### What is required
Check every line of the data for the word "referencia", and copy those that have it.

### Data records
==================================================

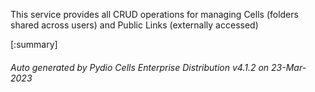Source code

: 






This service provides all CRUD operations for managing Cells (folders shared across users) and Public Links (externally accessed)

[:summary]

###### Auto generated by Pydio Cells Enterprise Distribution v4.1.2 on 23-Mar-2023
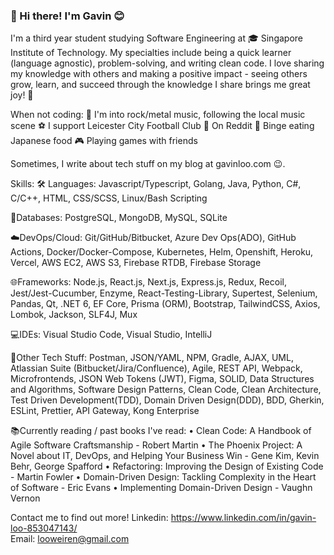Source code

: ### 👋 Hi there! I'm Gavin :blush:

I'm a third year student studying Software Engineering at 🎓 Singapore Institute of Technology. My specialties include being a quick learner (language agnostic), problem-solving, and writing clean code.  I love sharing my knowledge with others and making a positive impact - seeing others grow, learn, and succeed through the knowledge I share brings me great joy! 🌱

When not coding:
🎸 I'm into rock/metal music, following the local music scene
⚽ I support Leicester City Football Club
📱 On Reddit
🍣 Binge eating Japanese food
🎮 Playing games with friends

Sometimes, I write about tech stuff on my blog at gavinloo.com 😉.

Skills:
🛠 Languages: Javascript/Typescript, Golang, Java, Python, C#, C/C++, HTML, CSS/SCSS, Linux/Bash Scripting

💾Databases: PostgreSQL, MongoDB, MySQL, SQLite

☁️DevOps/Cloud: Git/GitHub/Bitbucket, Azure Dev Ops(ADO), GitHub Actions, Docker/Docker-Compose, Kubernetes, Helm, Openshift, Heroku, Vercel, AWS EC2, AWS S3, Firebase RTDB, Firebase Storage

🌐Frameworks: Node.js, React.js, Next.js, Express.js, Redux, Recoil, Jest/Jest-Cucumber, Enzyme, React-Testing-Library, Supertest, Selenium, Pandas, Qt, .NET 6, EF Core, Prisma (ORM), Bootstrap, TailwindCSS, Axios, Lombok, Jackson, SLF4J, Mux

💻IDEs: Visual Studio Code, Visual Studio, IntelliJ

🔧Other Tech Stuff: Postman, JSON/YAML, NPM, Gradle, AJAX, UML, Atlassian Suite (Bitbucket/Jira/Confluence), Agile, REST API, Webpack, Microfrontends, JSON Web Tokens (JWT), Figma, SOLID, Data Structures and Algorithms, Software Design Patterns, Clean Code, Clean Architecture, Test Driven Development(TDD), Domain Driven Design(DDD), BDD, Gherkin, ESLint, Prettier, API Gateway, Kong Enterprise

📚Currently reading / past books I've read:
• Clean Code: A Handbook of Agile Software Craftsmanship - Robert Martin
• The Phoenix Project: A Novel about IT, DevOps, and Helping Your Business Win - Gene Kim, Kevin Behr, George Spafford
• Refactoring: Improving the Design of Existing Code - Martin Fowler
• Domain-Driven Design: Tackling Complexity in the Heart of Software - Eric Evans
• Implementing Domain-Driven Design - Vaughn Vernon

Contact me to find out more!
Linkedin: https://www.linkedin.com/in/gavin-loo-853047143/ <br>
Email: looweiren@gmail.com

==================================================

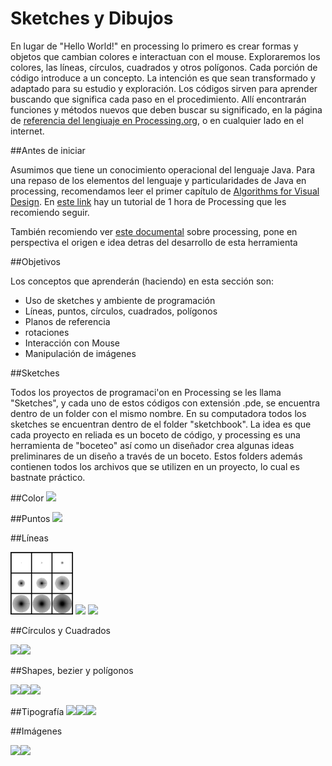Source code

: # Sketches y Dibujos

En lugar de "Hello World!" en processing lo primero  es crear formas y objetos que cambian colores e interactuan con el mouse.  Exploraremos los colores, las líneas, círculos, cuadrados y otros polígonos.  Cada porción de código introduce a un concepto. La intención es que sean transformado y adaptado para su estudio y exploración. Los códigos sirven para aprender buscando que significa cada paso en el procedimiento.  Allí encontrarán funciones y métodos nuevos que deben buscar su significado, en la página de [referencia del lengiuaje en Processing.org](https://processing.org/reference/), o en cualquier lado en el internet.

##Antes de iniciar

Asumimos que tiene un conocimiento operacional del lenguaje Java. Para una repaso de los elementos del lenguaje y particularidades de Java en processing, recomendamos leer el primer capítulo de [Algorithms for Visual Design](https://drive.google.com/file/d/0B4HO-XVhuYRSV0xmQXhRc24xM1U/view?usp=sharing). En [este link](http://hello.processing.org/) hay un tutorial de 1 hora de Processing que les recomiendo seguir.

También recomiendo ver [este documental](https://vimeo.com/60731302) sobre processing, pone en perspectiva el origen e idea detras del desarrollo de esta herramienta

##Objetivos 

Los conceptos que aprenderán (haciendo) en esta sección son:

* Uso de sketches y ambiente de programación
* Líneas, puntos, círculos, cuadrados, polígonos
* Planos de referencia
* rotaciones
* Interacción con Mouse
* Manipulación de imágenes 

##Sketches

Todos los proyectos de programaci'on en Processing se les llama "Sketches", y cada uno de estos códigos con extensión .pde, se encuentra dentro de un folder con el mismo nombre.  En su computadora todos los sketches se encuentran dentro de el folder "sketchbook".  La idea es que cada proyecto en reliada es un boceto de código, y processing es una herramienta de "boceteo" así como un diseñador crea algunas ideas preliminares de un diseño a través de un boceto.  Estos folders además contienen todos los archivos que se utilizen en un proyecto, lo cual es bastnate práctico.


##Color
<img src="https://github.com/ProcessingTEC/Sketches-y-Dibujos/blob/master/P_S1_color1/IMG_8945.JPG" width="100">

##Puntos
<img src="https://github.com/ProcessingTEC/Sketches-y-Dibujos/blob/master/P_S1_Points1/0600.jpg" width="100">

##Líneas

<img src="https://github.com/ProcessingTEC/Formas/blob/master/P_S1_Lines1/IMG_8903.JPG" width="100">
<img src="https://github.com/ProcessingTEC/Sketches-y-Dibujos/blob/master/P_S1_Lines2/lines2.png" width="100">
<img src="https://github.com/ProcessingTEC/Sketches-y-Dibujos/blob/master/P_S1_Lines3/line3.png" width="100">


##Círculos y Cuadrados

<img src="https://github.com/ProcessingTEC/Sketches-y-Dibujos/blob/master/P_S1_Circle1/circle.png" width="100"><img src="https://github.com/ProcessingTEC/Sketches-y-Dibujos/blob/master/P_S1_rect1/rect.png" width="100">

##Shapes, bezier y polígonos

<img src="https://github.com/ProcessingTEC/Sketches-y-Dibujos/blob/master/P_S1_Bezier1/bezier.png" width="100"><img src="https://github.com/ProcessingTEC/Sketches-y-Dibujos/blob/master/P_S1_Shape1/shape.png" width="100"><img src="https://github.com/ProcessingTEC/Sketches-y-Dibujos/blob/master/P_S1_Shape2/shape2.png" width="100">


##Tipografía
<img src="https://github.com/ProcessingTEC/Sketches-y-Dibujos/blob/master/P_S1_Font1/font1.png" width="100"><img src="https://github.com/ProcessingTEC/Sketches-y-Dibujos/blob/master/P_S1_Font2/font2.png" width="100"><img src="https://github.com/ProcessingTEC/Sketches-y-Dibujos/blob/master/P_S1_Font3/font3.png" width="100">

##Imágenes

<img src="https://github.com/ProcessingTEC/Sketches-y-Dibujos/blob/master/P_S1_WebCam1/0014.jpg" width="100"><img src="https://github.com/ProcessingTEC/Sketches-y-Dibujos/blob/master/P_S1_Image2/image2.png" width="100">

==================================================

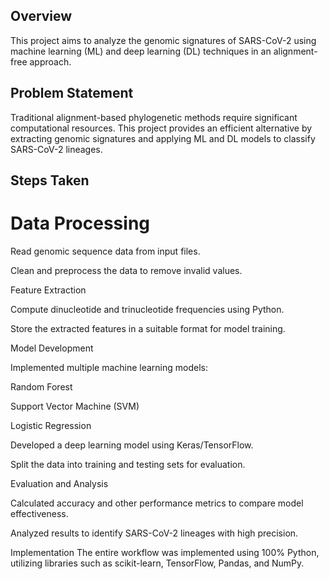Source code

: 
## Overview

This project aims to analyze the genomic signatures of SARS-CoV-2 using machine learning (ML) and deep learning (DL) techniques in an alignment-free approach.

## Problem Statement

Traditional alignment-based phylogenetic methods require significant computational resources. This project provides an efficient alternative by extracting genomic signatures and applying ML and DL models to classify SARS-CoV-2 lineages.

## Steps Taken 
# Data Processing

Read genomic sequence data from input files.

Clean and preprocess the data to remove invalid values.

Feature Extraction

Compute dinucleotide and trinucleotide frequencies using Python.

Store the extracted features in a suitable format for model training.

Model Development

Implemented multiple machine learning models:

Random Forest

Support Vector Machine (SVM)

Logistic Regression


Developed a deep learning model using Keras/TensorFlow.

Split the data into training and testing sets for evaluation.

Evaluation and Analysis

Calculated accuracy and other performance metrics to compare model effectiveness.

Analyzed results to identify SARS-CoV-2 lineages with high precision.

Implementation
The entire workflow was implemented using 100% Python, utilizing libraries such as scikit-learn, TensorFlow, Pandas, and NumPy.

==================================================

### Result below
En lugar de "Hello World!" en processing lo primero  es crear formas y objetos que cambian colores e interactuan con el mouse.  Exploraremos los colores, las líneas, círculos, cuadrados y otros polígonos.  Cada porción de código introduce a un concepto. La intención es que sean transformado y adaptado para su estudio y exploración. Los códigos sirven para aprender buscando que significa cada paso en el procedimiento.  Allí encontrarán funciones y métodos nuevos que deben buscar su significado, en la página de [referencia del lengiuaje en Processing.org](https://processing.org/reference/), o en cualquier lado en el internet.
* Planos de referencia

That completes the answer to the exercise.